This second lecture took us deeper into the field of synthesizing nano- or meso-objects with original or even complex shapes (Figure 1). In particular, we focused on metals (M) and noble metals (gold, silver, palladium), simple metal oxides (MxOy, SiO2, Fe2O3) and metal chalcogenides (MxXy with M = Cd, Ag, and X = S, Se). After evaluating and comparing various synthesis methodologies based on metal salt reduction, decomposition of organometallic precursors, hydrolytic or non-hydrolytic condensation, cation conversion or exchange methods (oxidation, galvanic displacement, nanoscale Kirkendal effect), we focused on the synthesis of more complex homo- or heterostructures based for the most part on one or more heteronucleations associated in some cases with the presence of a favorable epitaxial relationship. Analysis of this topic highlights the importance of regulating the degree of solution supersaturation and controlling the diffusion of reagents. This can be achieved by selecting the nature of the precursors and the reaction medium (aqueous, organic, oxygenated or inert atmosphere), controlling the concentrations, the mixing mode, the reaction time, the temperature and the heating mode, whether conventional or microwave. On the other hand, hybridization of growing mineral objects by the presence of organic substances (ligands, surfactants,...) makes it possible to regulate the degree of supersaturation by complex formation, to control the size of objects formed by the presence of ligands, organic adsorbates, to differentiate face growth modes and generate original morphologies by differential adsorption, to modify the adsorption-desorption equilibria of growing clusters thus avoiding irreversible aggregation. In the second part, we discussed the principles of construction of a number of objects of diverse chemical nature, on several examples that can be grouped into three families:
1) nanocrystals with simple core-crown structures (metal-silica, metal-metal, hollow core and metal or oxide crown) ;
2) nanocrystals with more complex structures based on several noble metals (rattle, hollow box, nano-cages, shields, windows, etc.) or a core with several crowns of different compositions;
3) heterostructured mesocrystals in the form of octopods (CdS, CdSe), symmetrical dumbbells (Gold-CdS), matchsticks (Gold-CdS) or rods composed of superlattices (CdS-Ag2S).
We have illustrated this subject extensively by presenting numerous examples of nanocrystals obtained by these processes, and their physical properties, which are of particular interest in photonics.

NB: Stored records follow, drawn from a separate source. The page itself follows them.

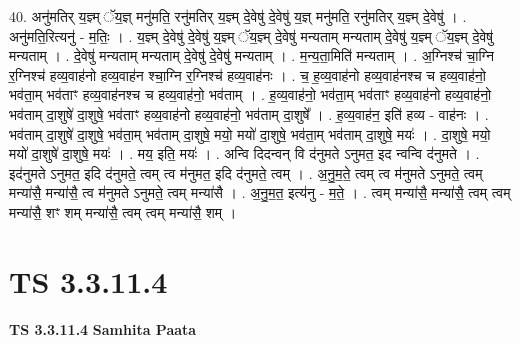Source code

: \documentclass[17pt]{extarticle}
\begin{document}
40. अनु॑मतिर् य॒ज्ञ्म् ॅय॒ज्ञ् मनु॑मति॒ रनु॑मतिर् य॒ज्ञ्म् दे॒वेषु॑ दे॒वेषु॑ य॒ज्ञ् मनु॑मति॒ रनु॑मतिर् य॒ज्ञ्म् दे॒वेषु॑ । . अनु॑मति॒रित्यनु॑ - म॒तिः॒ । . य॒ज्ञ्म् दे॒वेषु॑ दे॒वेषु॑ य॒ज्ञ्म् ॅय॒ज्ञ्म् दे॒वेषु॑ मन्यताम् मन्यताम् दे॒वेषु॑ य॒ज्ञ्म् ॅय॒ज्ञ्म् दे॒वेषु॑ मन्यताम् । . दे॒वेषु॑ मन्यताम् मन्यताम् दे॒वेषु॑ दे॒वेषु॑ मन्यताम् । . म॒न्य॒ता॒मिति॑ मन्यताम् । . अ॒ग्निश्च॑ चा॒ग्नि र॒ग्निश्च॑ हव्य॒वाह॑नो हव्य॒वाह॑न श्चा॒ग्नि र॒ग्निश्च॑ हव्य॒वाह॑नः । . च॒ ह॒व्य॒वाह॑नो हव्य॒वाह॑नश्च च हव्य॒वाह॑नो॒ भव॑ता॒म् भव॑ताꣳ हव्य॒वाह॑नश्च च हव्य॒वाह॑नो॒ भव॑ताम् । . ह॒व्य॒वाह॑नो॒ भव॑ता॒म् भव॑ताꣳ हव्य॒वाह॑नो हव्य॒वाह॑नो॒ भव॑ताम् दा॒शुषे॑ दा॒शुषे॒ भव॑ताꣳ हव्य॒वाह॑नो हव्य॒वाह॑नो॒ भव॑ताम् दा॒शुषे᳚ । . ह॒व्य॒वाह॑न॒ इति॑ हव्य - वाह॑नः । . भव॑ताम् दा॒शुषे॑ दा॒शुषे॒ भव॑ता॒म् भव॑ताम् दा॒शुषे॒ मयो॒ मयो॑ दा॒शुषे॒ भव॑ता॒म् भव॑ताम् दा॒शुषे॒ मयः॑ । . दा॒शुषे॒ मयो॒ मयो॑ दा॒शुषे॑ दा॒शुषे॒ मयः॑ । . मय॒ इति॒ मयः॑ । . अन्वि दिदन्वन् वि द॑नुमते ऽनुमत॒ इद न्वन्वि द॑नुमते । . इद॑नुमते ऽनुमत॒ इदि द॑नुमते॒ त्वम् त्व म॑नुमत॒ इदि द॑नुमते॒ त्वम् । . अ॒नु॒म॒ते॒ त्वम् त्व म॑नुमते ऽनुमते॒ त्वम् मन्या॑सै॒ मन्या॑सै॒ त्व म॑नुमते ऽनुमते॒ त्वम् मन्या॑सै । . अ॒नु॒म॒त॒ इत्य॑नु - म॒ते॒ । . त्वम् मन्या॑सै॒ मन्या॑सै॒ त्वम् त्वम् मन्या॑सै॒ शꣳ शम् मन्या॑सै॒ त्वम् त्वम् मन्या॑सै॒ शम् । \newline
\pagebreak
{}

\section{ TS 3.3.11.4 }

\textbf{TS 3.3.11.4 } \newline
\textbf{Samhita Paata} \newline
\end{document}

If we confine ourselves to compositions based on noble metals, metal chalcogenides and certain simple oxides, we can conclude that today's chemists know how to control the relative stability of the various polymorphs, the positioning of the different components in heterostructures, the preferred crystallographic direction of growth and therefore the shape, anisotropy and spatial composition of a good number of nano-objects. Within this framework, alas still too limited, we can say that these nanobricks are sculpted to the nearest atom.